Safety Evaluation of DeepSeek Models in Chinese Contexts
Wenjing Zhang, Xuejiao Lei, Zhaoxiang Liu, Ning Wang, Zhenhong Long, Peijun Yang, Jiaojiao Zhao, Minjie Hua, Chaoyang Ma, Kai Wang, Shiguo Lian
TL;DR
This paper addresses the gap in Chinese-context safety evaluation for DeepSeek models by introducing CHiSafetyBench, a benchmark aligned with national safety standards. It systematically assesses DeepSeek-R1 and DeepSeek-V3 against 10 auxiliary Chinese-capable LLMs across five safety domains using risk-content identification and refusal-to-answer tasks, reporting metrics such as ACC, RR-1, RR-2, and HR. The findings reveal notable weaknesses in discrimination and refusal capabilities, with DeepSeek models lagging behind top performers in several categories, and case studies illustrating safety gaps in practice.

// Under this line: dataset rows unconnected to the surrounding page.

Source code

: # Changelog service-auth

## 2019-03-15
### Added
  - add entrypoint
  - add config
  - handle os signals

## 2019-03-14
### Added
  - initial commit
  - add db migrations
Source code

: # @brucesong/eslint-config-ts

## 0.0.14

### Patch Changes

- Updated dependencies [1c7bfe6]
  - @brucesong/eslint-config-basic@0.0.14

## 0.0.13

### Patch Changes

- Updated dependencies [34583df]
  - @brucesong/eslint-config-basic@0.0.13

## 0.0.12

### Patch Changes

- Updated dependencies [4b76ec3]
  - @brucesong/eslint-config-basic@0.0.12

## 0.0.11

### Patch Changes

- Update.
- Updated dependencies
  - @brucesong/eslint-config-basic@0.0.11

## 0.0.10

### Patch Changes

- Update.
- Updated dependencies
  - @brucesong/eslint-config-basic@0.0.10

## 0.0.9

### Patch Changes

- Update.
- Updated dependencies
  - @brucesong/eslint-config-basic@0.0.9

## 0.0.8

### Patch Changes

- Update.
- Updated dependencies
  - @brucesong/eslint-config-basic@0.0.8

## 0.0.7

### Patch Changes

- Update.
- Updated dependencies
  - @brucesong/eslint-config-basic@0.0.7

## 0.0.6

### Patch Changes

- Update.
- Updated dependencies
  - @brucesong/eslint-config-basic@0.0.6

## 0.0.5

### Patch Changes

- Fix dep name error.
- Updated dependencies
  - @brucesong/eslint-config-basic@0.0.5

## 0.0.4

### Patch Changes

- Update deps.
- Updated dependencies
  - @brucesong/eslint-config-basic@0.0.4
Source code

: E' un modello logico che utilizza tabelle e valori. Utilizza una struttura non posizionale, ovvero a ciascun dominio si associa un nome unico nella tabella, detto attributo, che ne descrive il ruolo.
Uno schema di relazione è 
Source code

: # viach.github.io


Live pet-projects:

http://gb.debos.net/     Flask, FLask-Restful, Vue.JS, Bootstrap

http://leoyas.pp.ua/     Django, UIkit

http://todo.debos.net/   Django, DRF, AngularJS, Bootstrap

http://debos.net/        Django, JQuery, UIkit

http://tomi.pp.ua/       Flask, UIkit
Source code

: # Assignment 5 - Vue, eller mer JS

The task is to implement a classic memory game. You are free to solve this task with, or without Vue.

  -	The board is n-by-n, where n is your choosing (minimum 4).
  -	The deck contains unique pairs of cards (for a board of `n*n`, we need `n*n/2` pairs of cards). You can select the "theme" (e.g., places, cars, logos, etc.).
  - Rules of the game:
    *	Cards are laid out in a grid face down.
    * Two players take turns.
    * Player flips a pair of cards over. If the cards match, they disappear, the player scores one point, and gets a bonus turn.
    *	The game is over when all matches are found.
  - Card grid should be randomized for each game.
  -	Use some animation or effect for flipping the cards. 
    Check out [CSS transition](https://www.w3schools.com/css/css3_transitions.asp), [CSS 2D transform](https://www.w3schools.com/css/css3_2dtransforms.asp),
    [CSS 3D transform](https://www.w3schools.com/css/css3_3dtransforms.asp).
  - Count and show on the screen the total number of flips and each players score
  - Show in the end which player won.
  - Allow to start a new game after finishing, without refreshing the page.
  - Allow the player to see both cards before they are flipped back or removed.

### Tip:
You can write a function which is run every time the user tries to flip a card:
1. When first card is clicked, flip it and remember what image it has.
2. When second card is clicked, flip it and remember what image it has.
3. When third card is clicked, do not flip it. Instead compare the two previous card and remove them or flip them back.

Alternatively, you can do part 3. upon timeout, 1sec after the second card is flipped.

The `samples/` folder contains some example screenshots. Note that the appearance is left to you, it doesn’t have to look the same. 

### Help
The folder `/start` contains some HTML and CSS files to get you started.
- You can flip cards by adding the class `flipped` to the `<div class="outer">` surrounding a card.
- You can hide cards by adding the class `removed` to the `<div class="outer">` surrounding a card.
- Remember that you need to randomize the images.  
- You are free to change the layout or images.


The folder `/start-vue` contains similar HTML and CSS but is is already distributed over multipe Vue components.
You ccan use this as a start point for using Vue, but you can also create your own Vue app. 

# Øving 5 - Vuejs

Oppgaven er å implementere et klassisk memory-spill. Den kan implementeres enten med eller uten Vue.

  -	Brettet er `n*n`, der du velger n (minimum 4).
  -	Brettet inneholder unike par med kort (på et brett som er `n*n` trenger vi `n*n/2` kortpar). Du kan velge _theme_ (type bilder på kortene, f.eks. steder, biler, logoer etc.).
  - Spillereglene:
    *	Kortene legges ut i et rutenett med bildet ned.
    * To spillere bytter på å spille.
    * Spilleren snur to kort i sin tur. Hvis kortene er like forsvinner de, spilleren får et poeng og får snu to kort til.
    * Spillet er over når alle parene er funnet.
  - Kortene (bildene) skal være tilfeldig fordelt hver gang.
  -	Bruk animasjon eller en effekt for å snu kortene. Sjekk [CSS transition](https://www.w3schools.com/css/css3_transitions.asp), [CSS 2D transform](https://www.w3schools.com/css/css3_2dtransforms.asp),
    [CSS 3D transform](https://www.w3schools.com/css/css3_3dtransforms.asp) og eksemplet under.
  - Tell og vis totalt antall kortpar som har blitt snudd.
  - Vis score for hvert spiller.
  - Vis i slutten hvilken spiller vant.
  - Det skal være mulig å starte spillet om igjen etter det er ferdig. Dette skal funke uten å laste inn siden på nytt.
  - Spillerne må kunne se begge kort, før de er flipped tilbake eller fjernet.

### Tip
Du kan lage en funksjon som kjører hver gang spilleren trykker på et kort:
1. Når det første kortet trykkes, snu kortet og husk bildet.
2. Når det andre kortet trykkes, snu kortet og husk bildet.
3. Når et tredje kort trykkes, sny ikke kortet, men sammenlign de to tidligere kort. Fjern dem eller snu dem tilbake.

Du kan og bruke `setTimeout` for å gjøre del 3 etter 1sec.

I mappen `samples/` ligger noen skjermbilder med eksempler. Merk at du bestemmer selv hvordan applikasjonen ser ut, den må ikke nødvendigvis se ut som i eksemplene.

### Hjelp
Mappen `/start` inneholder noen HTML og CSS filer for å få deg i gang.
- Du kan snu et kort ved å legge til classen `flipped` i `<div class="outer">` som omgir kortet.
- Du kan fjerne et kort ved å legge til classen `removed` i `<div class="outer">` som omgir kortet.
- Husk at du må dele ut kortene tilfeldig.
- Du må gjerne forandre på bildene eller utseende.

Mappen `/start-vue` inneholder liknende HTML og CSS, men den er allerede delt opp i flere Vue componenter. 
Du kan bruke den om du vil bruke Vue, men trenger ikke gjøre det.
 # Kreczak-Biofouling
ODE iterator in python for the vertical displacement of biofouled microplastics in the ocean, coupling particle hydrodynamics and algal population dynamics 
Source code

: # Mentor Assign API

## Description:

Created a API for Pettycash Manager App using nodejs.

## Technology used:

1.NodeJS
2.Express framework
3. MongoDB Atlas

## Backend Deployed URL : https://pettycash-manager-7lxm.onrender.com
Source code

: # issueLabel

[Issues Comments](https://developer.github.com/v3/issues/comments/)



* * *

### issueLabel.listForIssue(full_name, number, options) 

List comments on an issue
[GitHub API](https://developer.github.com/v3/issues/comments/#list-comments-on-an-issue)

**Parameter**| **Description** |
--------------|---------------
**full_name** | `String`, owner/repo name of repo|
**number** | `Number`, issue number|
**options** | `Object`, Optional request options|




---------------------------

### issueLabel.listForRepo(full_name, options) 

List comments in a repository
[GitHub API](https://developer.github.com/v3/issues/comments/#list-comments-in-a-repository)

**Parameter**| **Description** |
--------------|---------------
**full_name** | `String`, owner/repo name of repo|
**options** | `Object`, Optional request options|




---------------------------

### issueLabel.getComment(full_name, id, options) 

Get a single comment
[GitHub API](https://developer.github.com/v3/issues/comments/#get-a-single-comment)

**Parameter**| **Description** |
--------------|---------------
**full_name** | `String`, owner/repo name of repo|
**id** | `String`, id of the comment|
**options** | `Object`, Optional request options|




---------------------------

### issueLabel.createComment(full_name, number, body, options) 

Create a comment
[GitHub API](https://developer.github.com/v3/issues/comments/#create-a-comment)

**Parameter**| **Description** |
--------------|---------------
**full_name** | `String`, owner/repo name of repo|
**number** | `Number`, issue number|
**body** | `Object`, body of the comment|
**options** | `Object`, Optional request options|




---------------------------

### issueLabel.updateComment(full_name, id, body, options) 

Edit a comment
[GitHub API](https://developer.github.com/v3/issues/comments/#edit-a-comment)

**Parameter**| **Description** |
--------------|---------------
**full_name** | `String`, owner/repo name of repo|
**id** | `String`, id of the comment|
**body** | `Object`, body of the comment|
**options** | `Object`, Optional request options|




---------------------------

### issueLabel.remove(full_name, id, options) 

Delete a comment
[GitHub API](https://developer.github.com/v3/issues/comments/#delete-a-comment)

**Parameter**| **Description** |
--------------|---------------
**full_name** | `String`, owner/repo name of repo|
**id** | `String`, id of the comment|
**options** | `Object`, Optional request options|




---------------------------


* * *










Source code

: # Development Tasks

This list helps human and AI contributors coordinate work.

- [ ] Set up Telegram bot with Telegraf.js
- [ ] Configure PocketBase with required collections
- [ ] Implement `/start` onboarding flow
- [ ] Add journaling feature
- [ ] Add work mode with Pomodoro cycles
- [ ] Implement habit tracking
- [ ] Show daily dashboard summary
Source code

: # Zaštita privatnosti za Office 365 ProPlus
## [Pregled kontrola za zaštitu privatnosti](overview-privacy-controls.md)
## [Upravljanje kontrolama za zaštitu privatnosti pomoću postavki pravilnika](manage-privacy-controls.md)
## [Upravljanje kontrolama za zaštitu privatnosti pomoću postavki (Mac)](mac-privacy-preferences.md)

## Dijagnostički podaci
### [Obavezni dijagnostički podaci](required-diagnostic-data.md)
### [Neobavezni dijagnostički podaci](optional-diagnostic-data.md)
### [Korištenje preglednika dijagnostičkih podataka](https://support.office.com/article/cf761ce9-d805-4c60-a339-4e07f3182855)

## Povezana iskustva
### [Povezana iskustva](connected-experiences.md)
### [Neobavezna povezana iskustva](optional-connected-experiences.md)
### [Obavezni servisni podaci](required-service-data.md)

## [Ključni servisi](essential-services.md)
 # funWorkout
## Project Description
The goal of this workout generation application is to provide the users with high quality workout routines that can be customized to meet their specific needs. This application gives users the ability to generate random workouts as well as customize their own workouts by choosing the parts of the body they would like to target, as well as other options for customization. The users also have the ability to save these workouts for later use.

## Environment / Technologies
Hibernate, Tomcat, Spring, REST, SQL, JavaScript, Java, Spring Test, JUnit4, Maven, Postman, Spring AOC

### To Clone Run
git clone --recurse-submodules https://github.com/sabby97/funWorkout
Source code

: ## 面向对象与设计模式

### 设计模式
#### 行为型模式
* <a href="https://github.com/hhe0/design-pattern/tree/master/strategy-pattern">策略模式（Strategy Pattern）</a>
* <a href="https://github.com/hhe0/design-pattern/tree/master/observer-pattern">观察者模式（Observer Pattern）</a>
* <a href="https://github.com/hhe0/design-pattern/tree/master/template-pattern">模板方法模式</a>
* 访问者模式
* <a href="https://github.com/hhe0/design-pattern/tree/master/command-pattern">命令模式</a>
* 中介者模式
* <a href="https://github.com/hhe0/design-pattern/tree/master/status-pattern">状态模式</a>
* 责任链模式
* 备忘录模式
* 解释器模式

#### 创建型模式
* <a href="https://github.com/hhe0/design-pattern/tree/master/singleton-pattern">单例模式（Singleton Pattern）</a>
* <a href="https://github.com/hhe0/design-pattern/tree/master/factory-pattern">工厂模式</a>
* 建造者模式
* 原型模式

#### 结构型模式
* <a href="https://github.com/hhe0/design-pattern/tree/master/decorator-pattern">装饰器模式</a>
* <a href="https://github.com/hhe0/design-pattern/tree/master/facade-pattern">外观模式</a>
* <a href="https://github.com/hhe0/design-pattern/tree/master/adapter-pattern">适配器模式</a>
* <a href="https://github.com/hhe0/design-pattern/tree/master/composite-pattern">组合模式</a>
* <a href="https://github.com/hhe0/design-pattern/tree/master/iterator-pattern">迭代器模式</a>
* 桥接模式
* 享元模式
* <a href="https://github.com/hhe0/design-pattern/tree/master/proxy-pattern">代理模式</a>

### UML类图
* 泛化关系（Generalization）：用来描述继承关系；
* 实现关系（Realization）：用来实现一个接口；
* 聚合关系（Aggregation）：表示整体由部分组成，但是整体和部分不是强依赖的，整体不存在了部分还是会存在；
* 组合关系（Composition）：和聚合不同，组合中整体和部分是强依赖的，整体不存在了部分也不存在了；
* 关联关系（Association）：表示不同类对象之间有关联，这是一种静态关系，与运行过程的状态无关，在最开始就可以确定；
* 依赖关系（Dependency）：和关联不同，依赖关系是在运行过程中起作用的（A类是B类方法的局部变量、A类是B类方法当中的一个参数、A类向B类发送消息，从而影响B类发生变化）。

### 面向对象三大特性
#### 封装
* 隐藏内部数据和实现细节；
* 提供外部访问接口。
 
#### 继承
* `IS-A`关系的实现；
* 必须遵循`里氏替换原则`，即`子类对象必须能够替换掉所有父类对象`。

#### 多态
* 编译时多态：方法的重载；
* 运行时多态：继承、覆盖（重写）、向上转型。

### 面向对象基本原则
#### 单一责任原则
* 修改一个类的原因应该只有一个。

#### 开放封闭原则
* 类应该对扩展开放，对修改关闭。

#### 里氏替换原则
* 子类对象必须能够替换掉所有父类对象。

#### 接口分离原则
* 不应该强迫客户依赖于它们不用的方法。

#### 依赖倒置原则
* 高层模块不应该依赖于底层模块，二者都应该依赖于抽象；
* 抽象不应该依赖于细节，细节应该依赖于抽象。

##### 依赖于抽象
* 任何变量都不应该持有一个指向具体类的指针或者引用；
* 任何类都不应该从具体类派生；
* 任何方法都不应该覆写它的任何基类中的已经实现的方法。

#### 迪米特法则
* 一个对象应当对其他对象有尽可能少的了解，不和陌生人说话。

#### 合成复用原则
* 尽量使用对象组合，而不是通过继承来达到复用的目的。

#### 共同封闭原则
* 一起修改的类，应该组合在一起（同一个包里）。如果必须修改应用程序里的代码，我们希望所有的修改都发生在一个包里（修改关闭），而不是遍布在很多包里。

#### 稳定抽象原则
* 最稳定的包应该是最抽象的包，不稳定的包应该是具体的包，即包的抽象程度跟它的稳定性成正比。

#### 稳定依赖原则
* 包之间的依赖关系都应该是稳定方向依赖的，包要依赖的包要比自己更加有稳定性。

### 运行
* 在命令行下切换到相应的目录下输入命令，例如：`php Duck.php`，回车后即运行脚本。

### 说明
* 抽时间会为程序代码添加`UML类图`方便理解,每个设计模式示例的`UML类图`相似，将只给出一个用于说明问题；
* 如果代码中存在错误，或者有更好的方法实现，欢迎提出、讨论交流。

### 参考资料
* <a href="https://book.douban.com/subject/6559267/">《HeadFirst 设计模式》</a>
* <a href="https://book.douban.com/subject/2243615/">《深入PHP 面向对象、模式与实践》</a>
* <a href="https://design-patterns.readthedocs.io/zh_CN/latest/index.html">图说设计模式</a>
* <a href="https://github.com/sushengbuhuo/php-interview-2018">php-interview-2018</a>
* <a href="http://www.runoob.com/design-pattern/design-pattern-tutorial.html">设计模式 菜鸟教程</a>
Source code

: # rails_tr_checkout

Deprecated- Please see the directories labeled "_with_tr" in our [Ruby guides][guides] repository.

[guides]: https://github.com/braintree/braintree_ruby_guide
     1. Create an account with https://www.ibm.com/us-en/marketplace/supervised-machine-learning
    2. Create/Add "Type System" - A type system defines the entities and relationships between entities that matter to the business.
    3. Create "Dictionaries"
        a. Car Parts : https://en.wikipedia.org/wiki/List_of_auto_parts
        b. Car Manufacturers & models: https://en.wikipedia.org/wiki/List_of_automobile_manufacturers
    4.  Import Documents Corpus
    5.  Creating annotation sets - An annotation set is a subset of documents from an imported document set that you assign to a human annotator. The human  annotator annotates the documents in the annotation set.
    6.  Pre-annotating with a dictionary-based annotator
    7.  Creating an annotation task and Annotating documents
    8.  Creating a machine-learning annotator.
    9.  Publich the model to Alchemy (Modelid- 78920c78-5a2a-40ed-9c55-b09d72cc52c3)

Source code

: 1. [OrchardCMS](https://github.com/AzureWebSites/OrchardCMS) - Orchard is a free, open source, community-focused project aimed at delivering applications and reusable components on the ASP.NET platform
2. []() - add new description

The work provides a Chinese-context safety baseline and highlights the need for ongoing benchmark refinement to guide future safety improvements of DeepSeek models and related systems.
Abstract
Recently, the DeepSeek series of models, leveraging their exceptional reasoning capabilities and open-source strategy, is reshaping the global AI landscape. Despite these advantages, they exhibit significant safety deficiencies. Research conducted by Robust Intelligence, a subsidiary of Cisco, in collaboration with the University of Pennsylvania, revealed that DeepSeek-R1 has a 100\% attack success rate when processing harmful prompts. Additionally, multiple safety companies and research institutions have confirmed critical safety vulnerabilities in this model. As models demonstrating robust performance in Chinese and English, DeepSeek models require equally crucial safety assessments in both language contexts. However, current research has predominantly focused on safety evaluations in English environments, leaving a gap in comprehensive assessments of their safety performance in Chinese contexts. In response to this gap, this study introduces CHiSafetyBench, a Chinese-specific safety evaluation benchmark. This benchmark systematically evaluates the safety of DeepSeek-R1 and DeepSeek-V3 in Chinese contexts, revealing their performance across safety categories. The experimental results quantify the deficiencies of these two models in Chinese contexts, providing key insights for subsequent improvements. It should be noted that, despite our efforts to establish a comprehensive, objective, and authoritative evaluation benchmark, the selection of test samples, characteristics of data distribution, and the setting of evaluation criteria may inevitably introduce certain biases into the evaluation results. We will continuously optimize the evaluation benchmark and periodically update this report to provide more comprehensive and accurate assessment outcomes. Please refer to the latest version of the paper for the most recent evaluation results and conclusions.